### WHAT THIS TASK INVOLVES
Give an exact copy of every entry.

***** RECORDS SUPPLIED

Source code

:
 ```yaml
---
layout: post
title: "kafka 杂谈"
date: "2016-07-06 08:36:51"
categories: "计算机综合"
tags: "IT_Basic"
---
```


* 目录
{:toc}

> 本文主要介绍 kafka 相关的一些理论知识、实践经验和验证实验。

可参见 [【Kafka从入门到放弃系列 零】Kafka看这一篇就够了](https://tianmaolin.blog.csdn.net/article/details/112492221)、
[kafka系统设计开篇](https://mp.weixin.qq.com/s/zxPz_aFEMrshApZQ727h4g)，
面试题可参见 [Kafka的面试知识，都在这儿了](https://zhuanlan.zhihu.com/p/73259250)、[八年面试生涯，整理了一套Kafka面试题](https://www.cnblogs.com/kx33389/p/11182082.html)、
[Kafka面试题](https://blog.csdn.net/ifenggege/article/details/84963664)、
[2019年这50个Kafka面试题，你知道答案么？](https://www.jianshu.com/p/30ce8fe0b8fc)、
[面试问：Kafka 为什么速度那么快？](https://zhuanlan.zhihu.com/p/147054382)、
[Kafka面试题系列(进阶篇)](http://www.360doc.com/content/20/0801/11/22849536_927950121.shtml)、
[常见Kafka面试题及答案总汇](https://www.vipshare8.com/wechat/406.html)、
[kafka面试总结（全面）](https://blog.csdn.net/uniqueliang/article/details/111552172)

**********

### ANSWER SECTION
Source code

:
 ```yaml
---
layout: post
title: "kafka 杂谈"
date: "2016-07-06 08:36:51"
categories: "计算机综合"
tags: "IT_Basic"
---
```


* 目录
{:toc}

> 本文主要介绍 kafka 相关的一些理论知识、实践经验和验证实验。

可参见 [【Kafka从入门到放弃系列 零】Kafka看这一篇就够了](https://tianmaolin.blog.csdn.net/article/details/112492221)、
[kafka系统设计开篇](https://mp.weixin.qq.com/s/zxPz_aFEMrshApZQ727h4g)，
面试题可参见 [Kafka的面试知识，都在这儿了](https://zhuanlan.zhihu.com/p/73259250)、[八年面试生涯，整理了一套Kafka面试题](https://www.cnblogs.com/kx33389/p/11182082.html)、
[Kafka面试题](https://blog.csdn.net/ifenggege/article/details/84963664)、
[2019年这50个Kafka面试题，你知道答案么？](https://www.jianshu.com/p/30ce8fe0b8fc)、
[面试问：Kafka 为什么速度那么快？](https://zhuanlan.zhihu.com/p/147054382)、
[Kafka面试题系列(进阶篇)](http://www.360doc.com/content/20/0801/11/22849536_927950121.shtml)、
[常见Kafka面试题及答案总汇](https://www.vipshare8.com/wechat/406.html)、
[kafka面试总结（全面）](https://blog.csdn.net/uniqueliang/article/details/111552172)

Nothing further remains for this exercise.